Please take the lines from the one holding "### 3. --theme fullwidth" through the one holding "## Tạo Makefile để dễ dàng tạo tài liệu" in the data below and copy them exactly.

[Opening Recorded information section]

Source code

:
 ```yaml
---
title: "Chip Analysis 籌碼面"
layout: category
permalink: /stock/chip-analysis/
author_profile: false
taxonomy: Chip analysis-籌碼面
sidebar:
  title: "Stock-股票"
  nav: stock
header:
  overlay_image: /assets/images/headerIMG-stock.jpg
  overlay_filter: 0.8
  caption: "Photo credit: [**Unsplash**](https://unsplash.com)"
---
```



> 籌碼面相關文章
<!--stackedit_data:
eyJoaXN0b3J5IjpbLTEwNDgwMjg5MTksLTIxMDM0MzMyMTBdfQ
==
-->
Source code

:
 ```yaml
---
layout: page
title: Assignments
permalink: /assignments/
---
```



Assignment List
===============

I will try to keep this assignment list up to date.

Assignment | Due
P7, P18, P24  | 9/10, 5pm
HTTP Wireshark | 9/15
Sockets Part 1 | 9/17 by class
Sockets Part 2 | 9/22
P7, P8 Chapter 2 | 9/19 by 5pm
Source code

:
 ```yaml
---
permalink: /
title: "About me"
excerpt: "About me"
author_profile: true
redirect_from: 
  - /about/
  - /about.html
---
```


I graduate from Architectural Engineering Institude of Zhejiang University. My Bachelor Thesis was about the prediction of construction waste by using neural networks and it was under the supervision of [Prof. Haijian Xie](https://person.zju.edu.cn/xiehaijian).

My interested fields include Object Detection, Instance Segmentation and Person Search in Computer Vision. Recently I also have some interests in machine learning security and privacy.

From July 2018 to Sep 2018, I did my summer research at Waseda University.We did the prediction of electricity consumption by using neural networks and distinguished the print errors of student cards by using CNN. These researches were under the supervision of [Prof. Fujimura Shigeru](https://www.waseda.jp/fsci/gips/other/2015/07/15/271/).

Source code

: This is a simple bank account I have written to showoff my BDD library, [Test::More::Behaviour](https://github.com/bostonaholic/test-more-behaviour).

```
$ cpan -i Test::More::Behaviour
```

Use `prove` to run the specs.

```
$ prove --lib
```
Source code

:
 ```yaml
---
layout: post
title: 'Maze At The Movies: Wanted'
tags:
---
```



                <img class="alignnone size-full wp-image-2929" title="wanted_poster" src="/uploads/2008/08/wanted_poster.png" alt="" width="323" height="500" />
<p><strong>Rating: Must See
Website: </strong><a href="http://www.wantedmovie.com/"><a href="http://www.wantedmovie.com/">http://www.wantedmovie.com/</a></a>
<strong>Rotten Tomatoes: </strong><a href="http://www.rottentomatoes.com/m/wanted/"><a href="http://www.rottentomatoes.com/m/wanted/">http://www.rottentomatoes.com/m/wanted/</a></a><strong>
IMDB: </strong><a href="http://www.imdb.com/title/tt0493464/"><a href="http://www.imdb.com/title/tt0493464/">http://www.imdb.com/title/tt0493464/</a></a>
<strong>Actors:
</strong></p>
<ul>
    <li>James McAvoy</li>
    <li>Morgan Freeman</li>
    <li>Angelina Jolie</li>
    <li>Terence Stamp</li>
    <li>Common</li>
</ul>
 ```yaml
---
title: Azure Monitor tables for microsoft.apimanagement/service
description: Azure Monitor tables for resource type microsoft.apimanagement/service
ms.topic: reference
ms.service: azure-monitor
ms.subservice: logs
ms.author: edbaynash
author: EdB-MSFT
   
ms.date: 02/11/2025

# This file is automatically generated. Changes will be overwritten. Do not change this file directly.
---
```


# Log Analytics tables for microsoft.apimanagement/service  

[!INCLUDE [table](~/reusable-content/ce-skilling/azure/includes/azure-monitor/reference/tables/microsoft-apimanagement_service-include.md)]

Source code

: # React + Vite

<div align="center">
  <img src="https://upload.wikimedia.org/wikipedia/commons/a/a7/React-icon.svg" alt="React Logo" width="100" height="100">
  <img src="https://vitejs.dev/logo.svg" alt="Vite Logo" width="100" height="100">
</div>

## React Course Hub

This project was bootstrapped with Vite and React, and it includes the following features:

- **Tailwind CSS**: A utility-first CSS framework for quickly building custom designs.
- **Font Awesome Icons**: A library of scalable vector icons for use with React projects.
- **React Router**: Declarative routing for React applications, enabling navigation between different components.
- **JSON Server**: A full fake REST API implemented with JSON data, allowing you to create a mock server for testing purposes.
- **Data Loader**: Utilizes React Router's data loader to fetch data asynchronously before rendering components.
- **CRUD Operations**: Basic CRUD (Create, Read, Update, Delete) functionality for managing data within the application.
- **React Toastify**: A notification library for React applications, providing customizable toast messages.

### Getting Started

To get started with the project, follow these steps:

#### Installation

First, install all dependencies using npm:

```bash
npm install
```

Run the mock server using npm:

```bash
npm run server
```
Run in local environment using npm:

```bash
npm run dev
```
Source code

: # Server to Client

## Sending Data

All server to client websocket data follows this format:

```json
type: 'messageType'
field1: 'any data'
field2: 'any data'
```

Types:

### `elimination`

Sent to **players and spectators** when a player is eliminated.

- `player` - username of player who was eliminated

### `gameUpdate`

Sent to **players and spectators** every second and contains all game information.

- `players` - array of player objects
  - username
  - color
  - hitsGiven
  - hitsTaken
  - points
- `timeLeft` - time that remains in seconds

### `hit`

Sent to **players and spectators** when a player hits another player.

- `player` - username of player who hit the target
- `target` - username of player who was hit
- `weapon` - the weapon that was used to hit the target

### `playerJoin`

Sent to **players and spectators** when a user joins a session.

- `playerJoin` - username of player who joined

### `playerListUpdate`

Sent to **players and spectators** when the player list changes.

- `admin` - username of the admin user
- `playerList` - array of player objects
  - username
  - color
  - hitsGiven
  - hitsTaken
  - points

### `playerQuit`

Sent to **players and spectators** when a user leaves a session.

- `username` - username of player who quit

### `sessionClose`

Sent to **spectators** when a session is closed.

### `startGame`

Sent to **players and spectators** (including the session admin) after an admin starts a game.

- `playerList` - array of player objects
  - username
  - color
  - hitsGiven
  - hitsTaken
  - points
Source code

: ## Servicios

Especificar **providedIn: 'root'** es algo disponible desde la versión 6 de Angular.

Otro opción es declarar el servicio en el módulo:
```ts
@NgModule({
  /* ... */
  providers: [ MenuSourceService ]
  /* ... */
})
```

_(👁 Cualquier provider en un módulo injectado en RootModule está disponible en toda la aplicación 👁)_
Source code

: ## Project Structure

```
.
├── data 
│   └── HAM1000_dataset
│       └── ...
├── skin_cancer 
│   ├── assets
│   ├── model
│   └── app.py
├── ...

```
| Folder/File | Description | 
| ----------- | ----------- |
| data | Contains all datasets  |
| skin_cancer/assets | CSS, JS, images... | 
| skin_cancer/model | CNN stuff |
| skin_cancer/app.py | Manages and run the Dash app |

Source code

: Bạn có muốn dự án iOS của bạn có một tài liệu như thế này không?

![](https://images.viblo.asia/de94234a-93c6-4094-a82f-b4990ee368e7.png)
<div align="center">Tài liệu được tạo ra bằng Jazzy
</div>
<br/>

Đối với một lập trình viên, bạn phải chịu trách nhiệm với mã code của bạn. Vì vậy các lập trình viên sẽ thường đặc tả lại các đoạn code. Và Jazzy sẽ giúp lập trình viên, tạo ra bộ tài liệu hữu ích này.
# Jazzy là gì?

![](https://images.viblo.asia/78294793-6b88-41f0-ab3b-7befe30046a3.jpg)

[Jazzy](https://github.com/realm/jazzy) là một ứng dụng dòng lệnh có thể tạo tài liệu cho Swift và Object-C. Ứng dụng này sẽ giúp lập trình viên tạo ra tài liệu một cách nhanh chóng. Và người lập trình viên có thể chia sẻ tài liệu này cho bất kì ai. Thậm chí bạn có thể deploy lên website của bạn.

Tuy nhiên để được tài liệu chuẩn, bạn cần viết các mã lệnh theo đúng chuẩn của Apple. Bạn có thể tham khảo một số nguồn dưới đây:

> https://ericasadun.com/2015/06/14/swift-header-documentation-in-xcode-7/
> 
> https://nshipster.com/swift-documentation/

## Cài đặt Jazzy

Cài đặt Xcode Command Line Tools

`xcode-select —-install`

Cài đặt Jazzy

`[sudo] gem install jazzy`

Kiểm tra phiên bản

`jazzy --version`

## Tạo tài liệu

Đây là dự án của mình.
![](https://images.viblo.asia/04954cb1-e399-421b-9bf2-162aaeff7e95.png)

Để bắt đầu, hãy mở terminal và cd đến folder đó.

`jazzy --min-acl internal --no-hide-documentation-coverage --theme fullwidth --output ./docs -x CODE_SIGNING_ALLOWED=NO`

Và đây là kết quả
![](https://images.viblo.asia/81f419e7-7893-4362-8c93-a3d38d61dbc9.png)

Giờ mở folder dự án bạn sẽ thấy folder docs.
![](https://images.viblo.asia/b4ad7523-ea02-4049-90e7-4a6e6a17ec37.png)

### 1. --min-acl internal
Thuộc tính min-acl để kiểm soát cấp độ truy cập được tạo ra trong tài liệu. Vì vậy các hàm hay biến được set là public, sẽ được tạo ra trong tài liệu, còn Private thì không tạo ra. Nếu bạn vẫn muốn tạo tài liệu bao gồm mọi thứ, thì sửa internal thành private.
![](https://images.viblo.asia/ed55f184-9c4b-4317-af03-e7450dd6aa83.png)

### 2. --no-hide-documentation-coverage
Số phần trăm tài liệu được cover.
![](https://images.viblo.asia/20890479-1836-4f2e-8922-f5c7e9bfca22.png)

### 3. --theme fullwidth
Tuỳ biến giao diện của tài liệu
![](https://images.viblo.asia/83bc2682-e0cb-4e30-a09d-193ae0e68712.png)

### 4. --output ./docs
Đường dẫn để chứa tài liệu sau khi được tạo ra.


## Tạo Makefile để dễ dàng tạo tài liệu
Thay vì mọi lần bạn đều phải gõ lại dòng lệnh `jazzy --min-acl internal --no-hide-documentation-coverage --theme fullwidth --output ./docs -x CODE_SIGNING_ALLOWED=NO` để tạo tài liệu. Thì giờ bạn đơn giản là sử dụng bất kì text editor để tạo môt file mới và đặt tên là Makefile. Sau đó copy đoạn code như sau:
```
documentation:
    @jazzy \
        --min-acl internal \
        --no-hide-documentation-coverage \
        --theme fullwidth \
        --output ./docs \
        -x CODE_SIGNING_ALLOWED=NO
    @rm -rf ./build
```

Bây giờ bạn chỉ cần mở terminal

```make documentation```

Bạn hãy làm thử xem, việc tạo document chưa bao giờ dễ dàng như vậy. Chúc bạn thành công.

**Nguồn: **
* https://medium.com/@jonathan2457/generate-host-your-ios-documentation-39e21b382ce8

[Closing Recorded information section]

__Result__
### 3. --theme fullwidth
Tuỳ biến giao diện của tài liệu
![](https://images.viblo.asia/83bc2682-e0cb-4e30-a09d-193ae0e68712.png)

### 4. --output ./docs
Đường dẫn để chứa tài liệu sau khi được tạo ra.


## Tạo Makefile để dễ dàng tạo tài liệu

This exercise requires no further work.